This image from the 1915 Texas A&M yearbook provides a glimpse of a young Century Tree. (Courtesy of Cushing Memorial Library & Archives)
In addition to the iconic Century Tree on campus, other historically significant trees, in the Gardens on campus, include a post oak that is estimated to be more than 200 years old and a loblolly pine that is the descendant of a seed that went to the moon and back.
So far, about 5,000 trees have been evaluated and documented, said Bill Cox, who helps oversee the effort as assistant director of Facilities and Dining Administration at Texas A&M.
The goal is to restore and preserve the health of older trees and to ensure that the new trees and shrubs that are planted as part of this project can thrive.
“The SSC grounds crew has averaged about 200 trees per week so far,” Cox said. “They added more staffing last year and at the current pace, should complete the project within the next year.”
Workers are focusing on tree health in Research Park this spring and fall. Areas that have been completed so far are Academic Plaza, Military Walk, New Main Drive from Texas Avenue to Bizzell Street and along Bizzell Street from Ross to Lubbock Streets.
Each tree’s precise location is recorded via GPS, and its type, height, circumference and overall health also are documented. Grounds crews also selectively prune, aerate and fertilize trees, paying special attention to those that are stressed or unhealthy.
Many older trees on campus have been in steep decline for several years, said Mike Teal, a 1996 graduate of Texas A&M who oversees the SSC side of the project as regional director of operations-grounds.

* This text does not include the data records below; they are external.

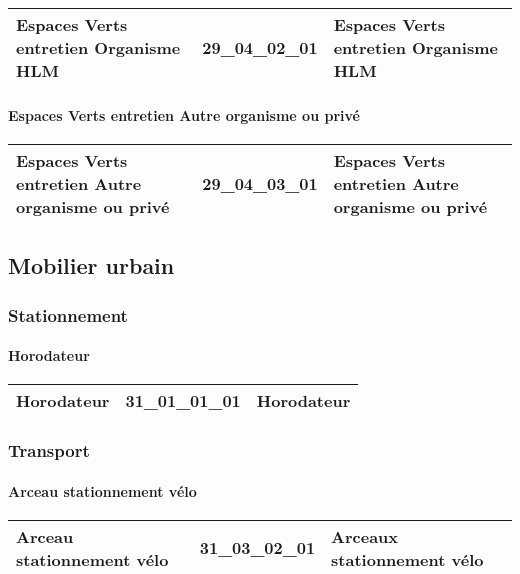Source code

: \documentclass[12pt,titlepage,oneside]{book}
\begin{document}
\renewcommand{\arraystretch}{1.2}
\begin{supertabular}{|p{10cm}|c|p{15cm}|}
 Espaces Verts entretien Organisme HLM & 29\_04\_02\_01 & Espaces Verts entretien Organisme HLM\\
\hline
\end{supertabular}


\paragraph{Espaces Verts entretien Autre organisme ou privé}
\noindent
\vspace{\baselineskip}

\renewcommand{\arraystretch}{1.2}
\begin{supertabular}{|p{10cm}|c|p{15cm}|}
 Espaces Verts entretien Autre organisme ou privé & 29\_04\_03\_01 & Espaces Verts entretien Autre organisme ou privé\\
\hline
\end{supertabular}
\subsection{Mobilier urbain}
\subsubsection{\large Stationnement}
\paragraph{Horodateur}
\noindent
\vspace{\baselineskip}

\renewcommand{\arraystretch}{1.2}
\begin{supertabular}{|p{10cm}|c|p{15cm}|}
 Horodateur & 31\_01\_01\_01 & Horodateur\\
\hline
\end{supertabular}

\subsubsection{\large Transport}
\paragraph{Arceau stationnement vélo}
\noindent
\vspace{\baselineskip}

\renewcommand{\arraystretch}{1.2}
\begin{supertabular}{|p{10cm}|c|p{15cm}|}
 Arceau stationnement vélo & 31\_03\_02\_01 & Arceaux stationnement vélo\\
\hline
\end{supertabular}
\end{document}
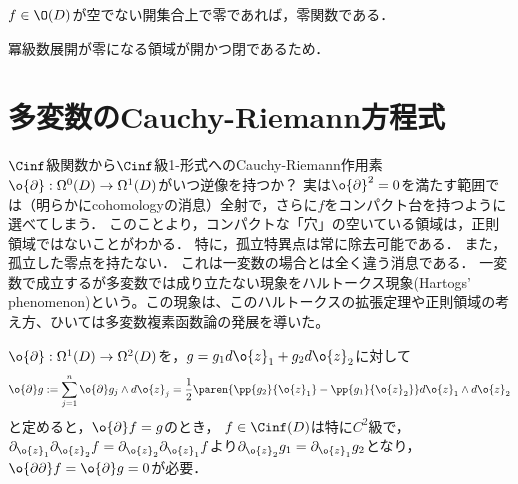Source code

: \documentclass[uplatex, dvipdfmx]{jsreport}
\begin{document}
\begin{theorem}[一致の定理]\label{thm-identity-multivariable}
    $f\in\O(D)$が空でない開集合上で零であれば，零関数である．
\end{theorem}
\begin{Proof}
    冪級数展開が零になる領域が開かつ閉であるため．
\end{Proof}

\section{多変数のCauchy-Riemann方程式}

\begin{tcolorbox}[colframe=ForestGreen, colback=ForestGreen!10!white,breakable,colbacktitle=ForestGreen!40!white,coltitle=black,fonttitle=\bfseries\sffamily,
title=一変数と多変数で違うところ：Hartogs現象]
    $\Cinf$級関数から$\Cinf$級1-形式へのCauchy-Riemann作用素$\o{\partial}:\Omega^0(D)\to\Omega^1(D)$がいつ逆像を持つか？
    実は$\o{\partial}^2=0$を満たす範囲では（明らかにcohomologyの消息）全射で，さらに$f$をコンパクト台を持つように選べてしまう．
    このことより，コンパクトな「穴」の空いている領域は，正則領域ではないことがわかる．
    特に，孤立特異点は常に除去可能である．
    また，孤立した零点を持たない．
    これは一変数の場合とは全く違う消息である．
    一変数で成立するが多変数では成り立たない現象をハルトークス現象(Hartogs' phenomenon)という。この現象は、このハルトークスの拡張定理や正則領域の考え方、ひいては多変数複素函数論の発展を導いた。
\end{tcolorbox}

\begin{discussion}\label{discussion-CR-operator-in-mulivariable}
    $\o{\partial}:\Omega^1(D)\to\Omega^2(D)$を，$g=g_1d\o{z}_1+g_2d\o{z}_2$に対して
    \[\o{\partial}g:=\sum_{j=1}^n\o{\partial}g_j\wedge d\o{z}_j=\frac{1}{2}\paren{\pp{g_2}{\o{z}_1}-\pp{g_1}{\o{z}_2}}d\o{z}_1\wedge d\o{z}_2\]
    と定めると，$\o{\partial}f=g$のとき，
    $f\in\Cinf(D)$は特に$C^2$級で，
    $\partial_{\o{z}_1}\partial_{\o{z}_2}f=\partial_{\o{z}_2}\partial_{\o{z}_1}f$より$\partial_{\o{z}_2}g_1=\partial_{\o{z}_1}g_2$となり，$\o{\partial\partial}f=\o{\partial}g=0$が必要．
\end{discussion}
\end{document}
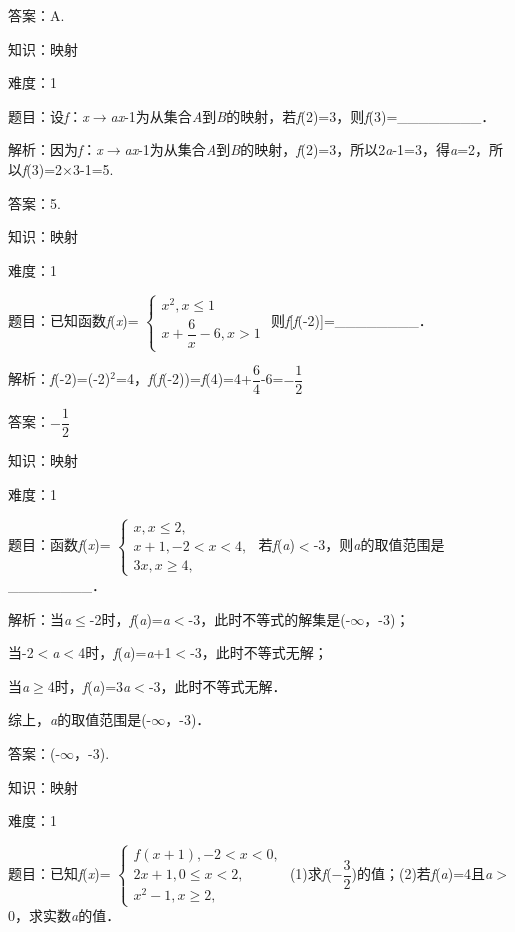 \documentclass{article} %
\begin{document}
答案：A.

知识：映射

难度：1

题目：设\textit{f}：\textit{x}$\mathrm{\to}$\textit{ax}-1为从集合\textit{A}到\textit{B}的映射，若\textit{f}(2)=3，则\textit{f}(3)=\_\_\_\_\_\_\_\_．

解析：因为\textit{f}：\textit{x}$\mathrm{\to}$\textit{ax}-1为从集合\textit{A}到\textit{B}的映射，\textit{f}(2)=3，所以2\textit{a}-1=3，得\textit{a}=2，所以\textit{f}(3)=2$\mathrm{\times}$3-1=5.

答案：5.

知识：映射

难度：1

题目：已知函数\textit{f}(\textit{x})=
$\left\{
\begin{array}{l}
	x^{2},x\le 1\\
	x+\dfrac{6}{x}-6, x> 1
\end{array}
\right.$
则\textit{f}[\textit{f}(-2)]=\_\_\_\_\_\_\_\_．

解析：\textit{f}(-2)=(-2)${}^{2}$=4，\textit{f}(\textit{f}(-2))=\textit{f}(4)=4+$\dfrac{6}{4}$-6=$-\dfrac{1}{2}$

答案：$-\dfrac{1}{2}$

知识：映射

难度：1

题目：函数\textit{f}(\textit{x})=
$\left\{
\begin{array}{l}
	x,x\le 2,\\
	x+1, -2<x<4,\\
	3x, x\ge 4,
\end{array}
\right.$
若\textit{f}(\textit{a})$\mathrm{<}$-3，则\textit{a}的取值范围是\_\_\_\_\_\_\_\_．

解析：当\textit{a}$\mathrm{\le}$-2时，\textit{f}(\textit{a})=\textit{a}$\mathrm{<}$-3，此时不等式的解集是(-$\mathrm{\infty}$，-3)；

当-2$\mathrm{<}$\textit{a}$\mathrm{<}$4时，\textit{f}(\textit{a})=\textit{a}+1$\mathrm{<}$-3，此时不等式无解；

当\textit{a}$\mathrm{\ge}$4时，\textit{f}(\textit{a})=3\textit{a}$\mathrm{<}$-3，此时不等式无解．

综上，\textit{a}的取值范围是(-$\mathrm{\infty}$，-3)．

答案：(-$\mathrm{\infty}$，-3).

知识：映射

难度：1

题目：已知\textit{f}(\textit{x})=
$\left\{
\begin{array}{l}
f(x+1),-2<x< 0,\\
2x+1, 0\le x<2,\\
x^{2}-1, x\ge 2,
\end{array}
\right.$
(1)求\textit{f}($-\dfrac{3}{2}$)的值；(2)若\textit{f}(\textit{a})=4且\textit{a}$\mathrm{>}$0，求实数\textit{a}的值．
\end{document}
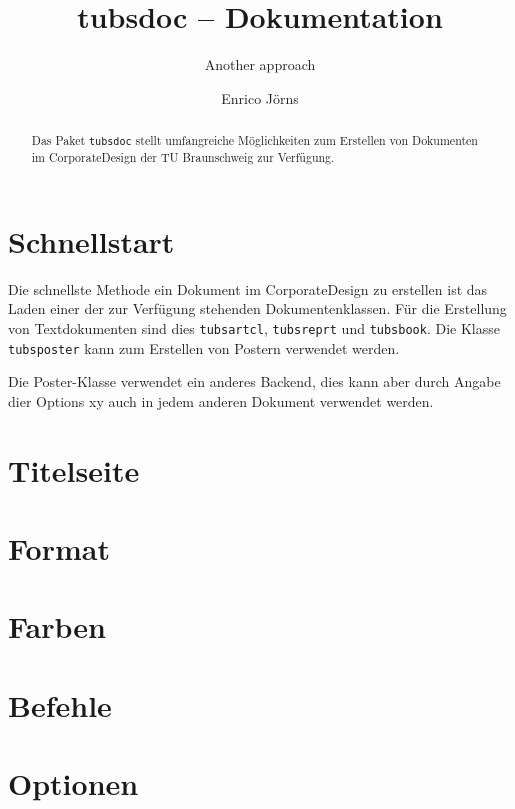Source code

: \documentclass[a4paper,11pt]{scrartcl}
\title{tubsdoc -- Dokumentation}
\author{Enrico Jörns}
\subtitle{Another approach}
\begin{document}
\maketitle


\begin{abstract}
  Das Paket \lstinline{tubsdoc} stellt umfangreiche Möglichkeiten zum Erstellen
  von Dokumenten im CorporateDesign der TU Braunschweig zur Verfügung.
\end{abstract}

\newcommand{\newdocumentclass}[1]{\textcolor{tuRed}{\lstinline{#1}}}

\section{Schnellstart}

Die schnellste Methode ein Dokument im CorporateDesign zu erstellen ist
das Laden einer der zur Verfügung stehenden Dokumentenklassen.
Für die Erstellung von Textdokumenten sind dies \newdocumentclass{tubsartcl},
\newdocumentclass{tubsreprt} und \newdocumentclass{tubsbook}.
Die Klasse \newdocumentclass{tubsposter} kann zum Erstellen von Postern verwendet werden.


Die Poster-Klasse verwendet ein anderes Backend, dies kann aber durch Angabe
dier Options xy auch in jedem anderen Dokument verwendet werden.

\section{Titelseite}

\section{Format}

\section{Farben}

\section{Befehle}

\section{Optionen}
\end{document}
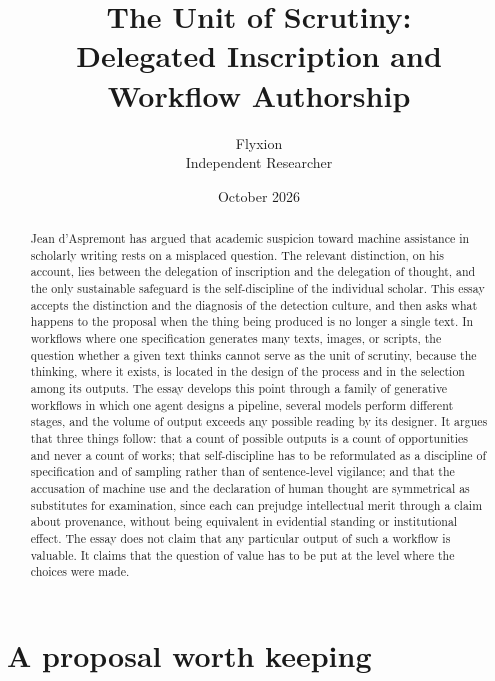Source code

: \documentclass[12pt]{article}
\title{The Unit of Scrutiny:\\Delegated Inscription and Workflow Authorship}
\author{Flyxion\\Independent Researcher}
\date{October 2026}
\begin{document}
\maketitle

\begin{abstract}
\noindent Jean d'Aspremont has argued that academic suspicion toward machine assistance in scholarly writing rests on a misplaced question. The relevant distinction, on his account, lies between the delegation of inscription and the delegation of thought, and the only sustainable safeguard is the self-discipline of the individual scholar. This essay accepts the distinction and the diagnosis of the detection culture, and then asks what happens to the proposal when the thing being produced is no longer a single text. In workflows where one specification generates many texts, images, or scripts, the question whether a given text thinks cannot serve as the unit of scrutiny, because the thinking, where it exists, is located in the design of the process and in the selection among its outputs. The essay develops this point through a family of generative workflows in which one agent designs a pipeline, several models perform different stages, and the volume of output exceeds any possible reading by its designer. It argues that three things follow: that a count of possible outputs is a count of opportunities and never a count of works; that self-discipline has to be reformulated as a discipline of specification and of sampling rather than of sentence-level vigilance; and that the accusation of machine use and the declaration of human thought are symmetrical as substitutes for examination, since each can prejudge intellectual merit through a claim about provenance, without being equivalent in evidential standing or institutional effect. The essay does not claim that any particular output of such a workflow is valuable. It claims that the question of value has to be put at the level where the choices were made.
\end{abstract}

\section{A proposal worth keeping}
\end{document}
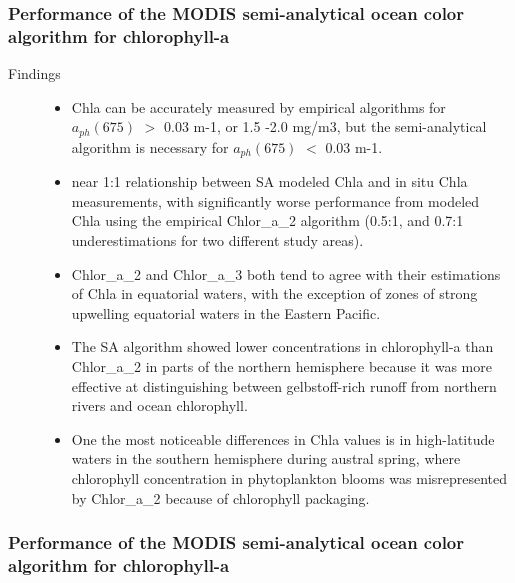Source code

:\begin{frame}\frametitle{Performance of the MODIS semi-analytical ocean color algorithm for chlorophyll-a} 
\scriptsize
\begin{description}
    \item[Findings]
        \begin{itemize}
            \item Chla can be accurately measured by empirical algorithms for $a_{ph}(675)$ $>$ 0.03 m-1, or 1.5 -2.0 mg/m3, but the semi-analytical algorithm is necessary for $a_{ph}(675)$ $<$ 0.03 m-1.
            \item near 1:1 relationship between SA modeled Chla and in situ Chla measurements, with significantly worse performance from modeled Chla using the empirical Chlor\_a\_2 algorithm (0.5:1, and 0.7:1 underestimations for two different study areas). 
            \item Chlor\_a\_2 and Chlor\_a\_3 both tend to agree with their estimations of Chla in equatorial waters, with the exception of zones of strong upwelling equatorial waters in the Eastern Pacific.
            \item The SA algorithm showed lower concentrations in chlorophyll-a than Chlor\_a\_2 in parts of the northern hemisphere because it was more effective at distinguishing between gelbstoff-rich runoff from northern rivers and ocean chlorophyll.
            \item One the most noticeable differences in Chla values is in high-latitude waters in the southern hemisphere during austral spring, where chlorophyll concentration in phytoplankton blooms was misrepresented by Chlor\_a\_2 because of chlorophyll packaging. 
        \end{itemize}
\end{description}

\end{frame}

\begin{frame}\frametitle{Performance of the MODIS semi-analytical ocean color algorithm for chlorophyll-a} 

\end{frame}
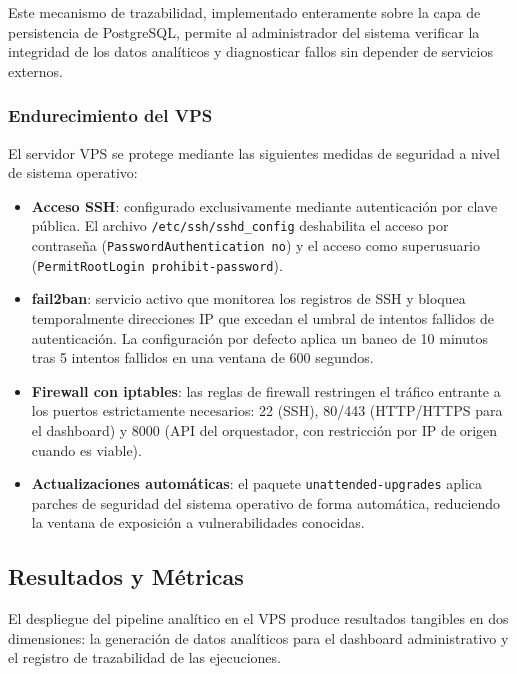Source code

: Este mecanismo de trazabilidad, implementado enteramente sobre la capa
de persistencia de PostgreSQL, permite al administrador del sistema
verificar la integridad de los datos analíticos y diagnosticar fallos
sin depender de servicios externos.

\subsubsection{Endurecimiento del VPS}

El servidor VPS se protege mediante las siguientes medidas de seguridad
a nivel de sistema operativo:

\begin{itemize}[leftmargin=1.5em]
  \item \textbf{Acceso SSH}: configurado exclusivamente mediante
  autenticación por clave pública. El archivo
  \texttt{/etc/ssh/sshd\_config} deshabilita el acceso por contraseña
  (\texttt{PasswordAuthentication no}) y el acceso como superusuario
  (\texttt{PermitRootLogin prohibit-password}).
  \item \textbf{fail2ban}: servicio activo que monitorea los registros
  de SSH y bloquea temporalmente direcciones IP que excedan el umbral
  de intentos fallidos de autenticación. La configuración por defecto
  aplica un baneo de 10 minutos tras 5 intentos fallidos en una ventana
  de 600 segundos.
  \item \textbf{Firewall con iptables}: las reglas de firewall
  restringen el tráfico entrante a los puertos estrictamente
  necesarios: 22 (SSH), 80/443 (HTTP/HTTPS para el dashboard) y 8000
  (API del orquestador, con restricción por IP de origen cuando es
  viable).
  \item \textbf{Actualizaciones automáticas}: el paquete
  \texttt{unattended-upgrades} aplica parches de seguridad del sistema
  operativo de forma automática, reduciendo la ventana de exposición a
  vulnerabilidades conocidas.
\end{itemize}

\subsection{Resultados y Métricas}

El despliegue del pipeline analítico en el VPS produce resultados
tangibles en dos dimensiones: la generación de datos analíticos para el
dashboard administrativo y el registro de trazabilidad de las
ejecuciones.


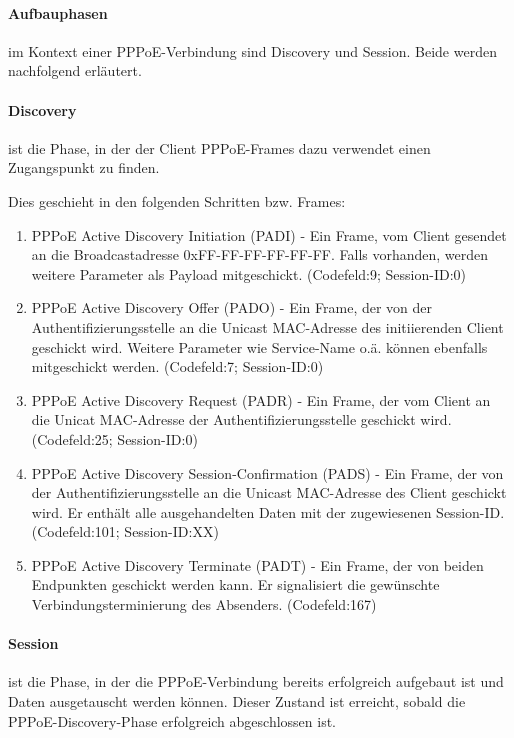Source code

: \paragraph{Aufbauphasen}
im Kontext einer PPPoE-Verbindung sind Discovery und Session.
Beide werden nachfolgend erläutert.

\paragraph{Discovery}
ist die Phase, in der der Client PPPoE-Frames dazu verwendet einen
Zugangspunkt zu finden.

Dies geschieht in den folgenden Schritten bzw. Frames:
\begin{enumerate}
\item PPPoE Active Discovery Initiation (PADI) - Ein Frame, vom Client
      gesendet an die Broadcastadresse 0xFF-FF-FF-FF-FF-FF.
      Falls vorhanden, werden weitere Parameter als Payload 
      mitgeschickt. (Codefeld:9; Session-ID:0)
\item PPPoE Active Discovery Offer (PADO) - Ein Frame, der von der
      Authentifizierungsstelle an die Unicast MAC-Adresse des
      initiierenden Client geschickt wird. Weitere Parameter wie
      Service-Name o.ä. können ebenfalls mitgeschickt
      werden. (Codefeld:7; Session-ID:0)
\item PPPoE Active Discovery Request (PADR) - Ein Frame, der vom Client
      an die Unicat MAC-Adresse der Authentifizierungsstelle geschickt
      wird. (Codefeld:25; Session-ID:0)
\item PPPoE Active Discovery Session-Confirmation (PADS) - Ein Frame,
      der von der Authentifizierungsstelle an die Unicast MAC-Adresse
      des Client geschickt wird. Er enthält alle ausgehandelten Daten
      mit der zugewiesenen Session-ID. (Codefeld:101; Session-ID:XX)
\item PPPoE Active Discovery Terminate (PADT) - Ein Frame,
      der von beiden Endpunkten geschickt werden kann. Er signalisiert
      die gewünschte Verbindungsterminierung des Absenders.
      (Codefeld:167)
\end{enumerate}

\paragraph{Session}
ist die Phase, in der die PPPoE-Verbindung bereits erfolgreich
aufgebaut ist und Daten ausgetauscht werden können.
Dieser Zustand ist erreicht, sobald die PPPoE-Discovery-Phase
erfolgreich abgeschlossen ist.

“Several factors cause our trees to become stressed or diseased: the combination of our clay soil, high salinity in the municipal water supply and the understandable desire for lush turf grass,” Teal said. “In addition, building construction, pedestrian traffic, tailgating and other activities cause the soil to become compacted, which also harms trees.”
The trees vulnerable to soil compaction in high-traffic or construction areas are assessed and treated regularly. In addition, Cox, along with the university architect and faculty in the Department of Horticultural Sciences, have developed and implemented guidelines to protect any trees that are affected by campus construction projects.
To help young trees have a long and healthy life in Aggieland, Teal and his teams focus on training in everything from selecting the right trees to planting techniques to soil preparation, drainage and pruning.
“Right tree, right place,” Teal said. “Selecting a good specimen from the nursery, or more importantly, rejecting poor trees, is crucial. We’re looking for good limb structure and trees that are planted at the right height in the container and not root bound.”
Cox and Teal agree that healthy trees contribute to a healthier campus.
“By improving the overall health of trees on campus, we hope to improve the overall mental and physical health of everyone on campus,” Teal said. “We want to all of Texas A&M to look and feel good!”